BY W. ZACHARY MALINOWSKI
Journal Staff Writer

PROVIDENCE - A high-ranking mobster in the Patriarca crime family has agreed to plead guilty to cocaine trafficking charges stemming from his arrest in an FBI sting operation two months ago.

Matthew L. Guglielmetti, 56, of Cranston, described by the authorities as a capo regime, or captain in the mob, has signed a plea agreement admitting that he conspired to distribute and possessed with intent to distribute more than 5 kilograms of cocaine.

The plea agreement was filed yesterday in U.S. District Court in Providence. The maximum penalty for the crime is consecutive terms of life imprisonment, while the minimum sentence is 10 years on each count.

Investigators said they anticipate that Guglielmetti will get about 12 years in prison.

No date has been set for Chief U.S. District Court Judge Ernest C. Torres to accept Guglielmetti's guilty plea.

As part of the plea agreement, the government agrees not to bring additional criminal charges against Guglielmetti for his "association and involvement" with a construction firm in Johnston. The agreement said that the "potential charges" stemming from his involvement with the firm will later be spelled out in a letter to the court.

The firm, Hemphill Construction Co., was a front for an FBI undercover operation.

The arrest of Guglielmetti is part of a larger federal, state and local investigation. On the day Guglielmetti was arrested, the authorities raided a concrete company in Cranston; a construction/real-estate firm in Warwick; and a Providence office building that houses the New England regional office of the Laborers' International Union of North America. According to union spokesmen, the search was of the New England Laborers' Labor-Management Cooperation Trust, an entity related to, but separate from, the union's regional offices.

Guglielmetti's plea agreement is the third in the case. On March 15, Anthony P. Moscarelli, 44, of Johnston, pleaded guilty to the same cocaine charges.
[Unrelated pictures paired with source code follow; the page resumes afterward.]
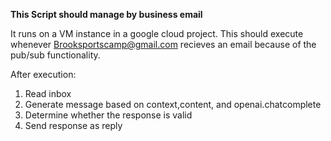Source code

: **This Script should manage by business email**

It runs on a VM instance in a google cloud project. 
This should execute whenever Brooksportscamp@gmail.com recieves an email
because of the pub/sub functionality.

After execution:

1. Read inbox
2. Generate message based on context,content, and openai.chatcomplete
3. Determine whether the response is valid
4. Send response as reply
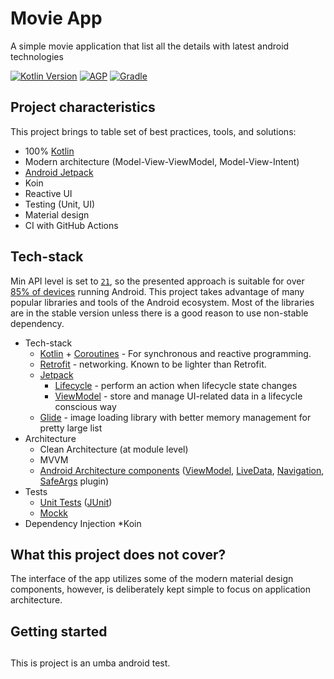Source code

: # Movie App
A simple movie application that list all the details with latest android technologies

[![Kotlin Version](https://img.shields.io/badge/Kotlin-1.4.20-blue.svg)](https://kotlinlang.org)
[![AGP](https://img.shields.io/badge/AGP-4.1.1-blue?style=flat)](https://developer.android.com/studio/releases/gradle-plugin)
[![Gradle](https://img.shields.io/badge/Gradle-6.5.1-blue?style=flat)](https://gradle.org)

## Project characteristics

This project brings to table set of best practices, tools, and solutions:

* 100% [Kotlin](https://kotlinlang.org/)
* Modern architecture (Model-View-ViewModel, Model-View-Intent)
* [Android Jetpack](https://developer.android.com/jetpack)
* Koin
* Reactive UI
* Testing (Unit, UI)
* Material design
* CI with GitHub Actions

## Tech-stack
Min API level is set to [`21`](https://android-arsenal.com/api?level=21), so the presented approach is suitable for over
[85% of devices](https://developer.android.com/about/dashboards) running Android. This project takes advantage of many
popular libraries and tools of the Android ecosystem. Most of the libraries are in the stable version unless there is a
good reason to use non-stable dependency.

* Tech-stack
    * [Kotlin](https://kotlinlang.org/) + [Coroutines](https://kotlinlang.org/docs/reference/coroutines-overview.html)  - For synchronous and reactive programming.
    * [Retrofit](https://square.github.io/retrofit/) - networking. Known to be lighter than Retrofit.
    * [Jetpack](https://developer.android.com/jetpack)
        * [Lifecycle](https://developer.android.com/topic/libraries/architecture/lifecycle) - perform an action when lifecycle state changes
        * [ViewModel](https://developer.android.com/topic/libraries/architecture/viewmodel) - store and manage UI-related data in a lifecycle conscious way
  *   [Glide](https://github.com/bumptech/glide) - image loading library with better memory management for pretty large list
* Architecture
    * Clean Architecture (at module level)
    * MVVM
    * [Android Architecture components](https://developer.android.com/topic/libraries/architecture) ([ViewModel](https://developer.android.com/topic/libraries/architecture/viewmodel), [LiveData](https://developer.android.com/topic/libraries/architecture/livedata), [Navigation](https://developer.android.com/jetpack/androidx/releases/navigation), [SafeArgs](https://developer.android.com/guide/navigation/navigation-pass-data#Safe-args) plugin)
* Tests
    * [Unit Tests](https://en.wikipedia.org/wiki/Unit_testing) ([JUnit](https://junit.org/junit4/))
    * [Mockk](https://mockk.io/)
* Dependency Injection
    *Koin


## What this project does not cover?

The interface of the app utilizes some of the modern material design components, however, is deliberately kept simple to
focus on application architecture.

## Getting started

##

This is project is an umba android test.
His lawyer said that he reached an agreement with prosecutors to have Moscarelli sentenced to 121 months -- 10 years and a month -- in prison. He will be sentenced on June 24.

A third defendant, Alan J. Blamires, a mob associate and felon, is scheduled to plead guilty on Monday to the same drug charges.

All three men have been held at the Donald W. Wyatt Federal Detention Center in Central Falls since their arrests in January.

Guglielmetti, Moscarelli and Blamires are accused of conspiring to protect a shipment of 67 kilograms of cocaine that was passing through Rhode Island and headed to Canada. The cocaine was real, but the plot was fictitious. The FBI, using undercover agents, orchestrated the drug shipment.

First Assistant U.S. Attorney Kenneth P. Madden told the court at Moscarelli's last court appearance that Guglielmetti met with an undercover agent posing as a drug dealer and they agreed to split a $67,000 payment for protecting the drug shipment.

Madden said that Guglielmetti recruited Moscarelli and Blamires to protect the shipment of drugs in a motel room in Warwick. On Jan. 18, two federal agents posing as drug dealers guarded the cocaine that was packed in three suitcases in the motel. They watched the drugs for five hours, Madden said.

The five hours in the motel were recorded on video and audiotape, Madden told the court.

Guglielmetti, Moscarelli and Blamires were arrested on Jan. 20 and 21.

Guglielmetti has been one of Rhode Island's most prominent underworld figures. In the late 1980s, he was one of several mobsters recorded in an infamous mob induction ceremony in the basement of a house in Medford, Mass.

In the early 1990s, Guglielmetti pleaded guilty to mob racketeering charges in Hartford, Conn., and was sentenced to 5 years in federal prison in Sandstone, Minn.

Upon his release, Guglielmetti worked on construction projects in Rhode Island and Massachusetts as a member of the Laborers union. All the time, he remained under the watchful eye of law-enforcement officials.